Erst im September bescheinigte der Nationale Normenkontrollrat (NKR), die Bundesregierung habe „jahrelang“ die Verwaltungsdigitalisierung „verschleppt“: Keine homeofficefähige Verwaltung, Chaos im föderalen Krisenmanagement, Fax-Fetischismus in den Gesundheitsbehörden, weiterhin kein „Digital-TÜV“ für den Gesetzgebungsprozess. Verblüfft bis fassungslos dokumentieren die Berater in dem Gutachten, das der Wirtschaftswoche in Auszügen vorliegt.
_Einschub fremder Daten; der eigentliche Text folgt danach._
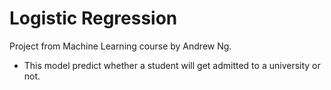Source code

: # Logistic Regression
Project from Machine Learning course by Andrew Ng.
- This model predict whether a student will get admitted to a university or not.

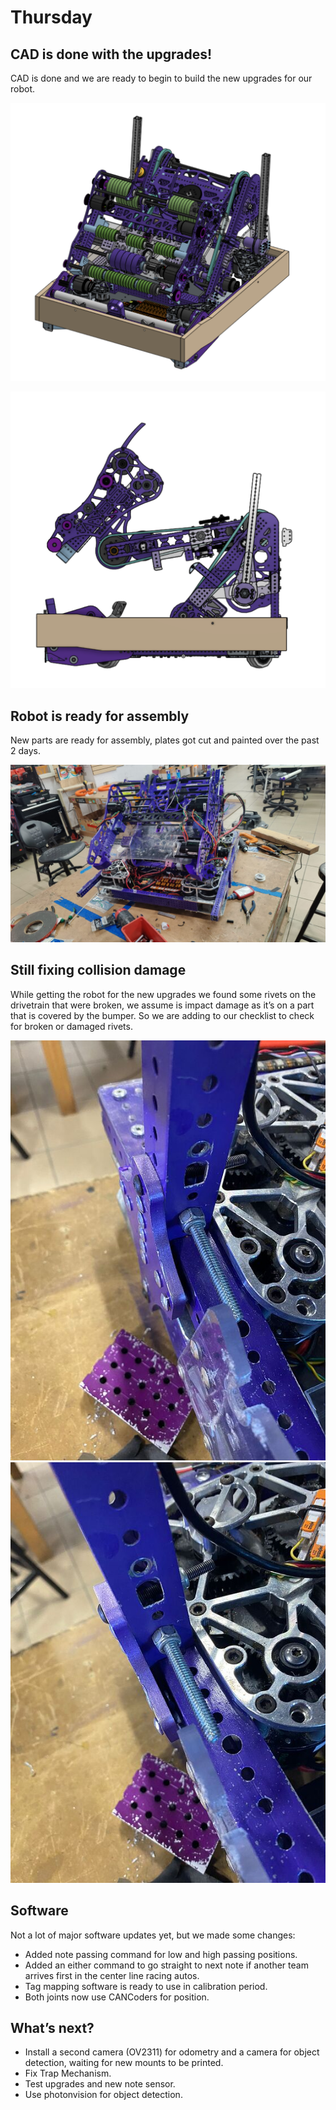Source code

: # Thursday

## CAD is done with the upgrades!

CAD is done and we are ready to begin to build the new upgrades for our robot.

![Untitled](Untitled.png)

![Untitled](Untitled%201.png)

## Robot is ready for assembly

New parts are ready for assembly, plates got cut and painted over the past 2 days.

![WhatsApp Image 2024-03-28 at 1.04.51 PM.jpeg](WhatsApp_Image_2024-03-28_at_1.04.51_PM.jpeg)

## Still fixing collision damage

While getting the robot for the new upgrades we found some rivets on the drivetrain that were broken, we assume is impact damage as it’s on a part that is covered by the bumper. So we are adding to our checklist to check for broken or damaged rivets.

![Damage1](Damage1.jpeg)
![Damage2](Damage2.jpeg)

## Software

Not a lot of major software updates yet, but we made some changes:

-   Added note passing command for low and high passing positions.
-   Added an either command to go straight to next note if another team arrives first in the center line racing autos.
-   Tag mapping software is ready to use in calibration period.
-   Both joints now use CANCoders for position.

## What’s next?

-   Install a second camera (OV2311) for odometry and a camera for object detection, waiting for new mounts to be printed.
-   Fix Trap Mechanism.
-   Test upgrades and new note sensor.
-   Use photonvision for object detection.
In Japan dürfte der Pandemieschock der Digitalisierung der Bürokratie zum Durchbruch verhelfen und die papierbasierten Entscheidungsprozesse verdrängen. Der deutsche Manager Karl Hahne, seit zwölf Jahren Japan-Chef des Möbelbeschläge-Herstellers Häfele in Tokio, sagt einen reibungslosen Verzicht auf die Hanko-Tradition vorher: „Wenn in Japan erst einmal etwas entschieden ist, dann geschieht alles sehr schnell und effektiv.“ Den Beweis lieferte soeben Justizministerin Yoko Kamikawa. Sie will Presseberichten zufolge sogar die Stempel-Lampionkette auf der Heirats- und Scheidungsurkunde abschaffen.